Copy each line of the following data that contains "should".

Collected data entries
○ ○ ○ ○ ○

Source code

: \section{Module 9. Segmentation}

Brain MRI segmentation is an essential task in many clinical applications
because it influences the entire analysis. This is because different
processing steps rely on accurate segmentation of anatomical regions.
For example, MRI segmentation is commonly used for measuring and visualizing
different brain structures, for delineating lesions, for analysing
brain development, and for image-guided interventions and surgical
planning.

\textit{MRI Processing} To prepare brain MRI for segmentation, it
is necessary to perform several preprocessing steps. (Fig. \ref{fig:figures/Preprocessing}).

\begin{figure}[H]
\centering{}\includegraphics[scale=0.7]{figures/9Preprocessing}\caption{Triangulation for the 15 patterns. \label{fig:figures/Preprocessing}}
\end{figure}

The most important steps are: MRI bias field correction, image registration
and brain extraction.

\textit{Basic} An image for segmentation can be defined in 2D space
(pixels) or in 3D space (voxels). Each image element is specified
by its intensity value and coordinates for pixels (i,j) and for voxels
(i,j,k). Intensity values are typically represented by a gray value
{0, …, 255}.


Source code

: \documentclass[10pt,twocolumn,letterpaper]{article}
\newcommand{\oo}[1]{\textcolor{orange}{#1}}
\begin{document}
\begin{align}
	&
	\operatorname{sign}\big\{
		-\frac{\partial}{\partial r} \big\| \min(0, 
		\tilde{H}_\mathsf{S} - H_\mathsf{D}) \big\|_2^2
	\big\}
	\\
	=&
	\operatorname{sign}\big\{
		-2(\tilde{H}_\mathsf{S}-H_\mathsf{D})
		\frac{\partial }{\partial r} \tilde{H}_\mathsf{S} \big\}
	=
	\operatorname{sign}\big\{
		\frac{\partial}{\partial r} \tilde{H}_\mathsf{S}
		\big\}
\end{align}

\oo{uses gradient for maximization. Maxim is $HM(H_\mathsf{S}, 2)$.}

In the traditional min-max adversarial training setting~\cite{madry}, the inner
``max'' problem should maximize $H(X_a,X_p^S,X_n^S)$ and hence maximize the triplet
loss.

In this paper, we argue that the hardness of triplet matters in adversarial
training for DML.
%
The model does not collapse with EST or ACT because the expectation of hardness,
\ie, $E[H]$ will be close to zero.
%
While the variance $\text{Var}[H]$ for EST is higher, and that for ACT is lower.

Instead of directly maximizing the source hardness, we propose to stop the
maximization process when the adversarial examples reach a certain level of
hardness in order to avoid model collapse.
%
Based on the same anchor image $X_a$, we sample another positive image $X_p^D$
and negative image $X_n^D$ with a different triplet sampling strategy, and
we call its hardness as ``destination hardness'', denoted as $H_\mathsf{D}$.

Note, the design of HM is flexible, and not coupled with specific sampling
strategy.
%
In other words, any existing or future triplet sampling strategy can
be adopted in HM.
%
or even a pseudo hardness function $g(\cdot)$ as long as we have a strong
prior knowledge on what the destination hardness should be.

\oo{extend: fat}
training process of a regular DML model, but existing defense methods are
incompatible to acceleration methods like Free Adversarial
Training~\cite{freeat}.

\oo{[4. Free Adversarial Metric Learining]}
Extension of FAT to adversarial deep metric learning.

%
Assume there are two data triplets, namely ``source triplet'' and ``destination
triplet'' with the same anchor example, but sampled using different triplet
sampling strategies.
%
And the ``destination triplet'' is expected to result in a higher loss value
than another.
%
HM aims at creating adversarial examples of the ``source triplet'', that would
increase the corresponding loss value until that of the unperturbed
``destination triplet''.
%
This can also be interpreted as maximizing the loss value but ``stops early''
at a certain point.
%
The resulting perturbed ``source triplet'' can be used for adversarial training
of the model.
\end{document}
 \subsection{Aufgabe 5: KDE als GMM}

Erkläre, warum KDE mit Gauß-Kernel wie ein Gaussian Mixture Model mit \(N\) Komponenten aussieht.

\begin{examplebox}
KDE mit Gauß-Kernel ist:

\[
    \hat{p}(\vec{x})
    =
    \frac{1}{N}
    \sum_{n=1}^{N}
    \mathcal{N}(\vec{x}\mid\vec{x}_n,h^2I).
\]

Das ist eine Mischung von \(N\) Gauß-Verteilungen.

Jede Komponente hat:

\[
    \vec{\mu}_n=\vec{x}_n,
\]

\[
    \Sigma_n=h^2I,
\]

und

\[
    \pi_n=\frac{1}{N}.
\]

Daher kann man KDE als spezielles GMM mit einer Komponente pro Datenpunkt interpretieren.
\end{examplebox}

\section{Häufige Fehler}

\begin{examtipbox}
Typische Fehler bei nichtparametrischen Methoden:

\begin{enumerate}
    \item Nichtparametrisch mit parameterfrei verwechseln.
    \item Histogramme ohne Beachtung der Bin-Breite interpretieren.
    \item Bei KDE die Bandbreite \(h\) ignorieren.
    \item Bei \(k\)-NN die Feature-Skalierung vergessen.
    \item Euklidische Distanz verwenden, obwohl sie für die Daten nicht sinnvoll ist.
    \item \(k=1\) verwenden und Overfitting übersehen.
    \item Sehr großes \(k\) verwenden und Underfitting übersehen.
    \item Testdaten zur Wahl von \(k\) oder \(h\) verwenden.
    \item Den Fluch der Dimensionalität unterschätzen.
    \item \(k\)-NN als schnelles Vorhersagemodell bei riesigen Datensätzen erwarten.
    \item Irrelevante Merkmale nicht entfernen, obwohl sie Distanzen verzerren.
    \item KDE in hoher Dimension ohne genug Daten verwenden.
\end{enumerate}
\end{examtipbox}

○ ○ ○ ○ ○

# Answer section
``max'' problem should maximize $H(X_a,X_p^S,X_n^S)$ and hence maximize the triplet
prior knowledge on what the destination hardness should be.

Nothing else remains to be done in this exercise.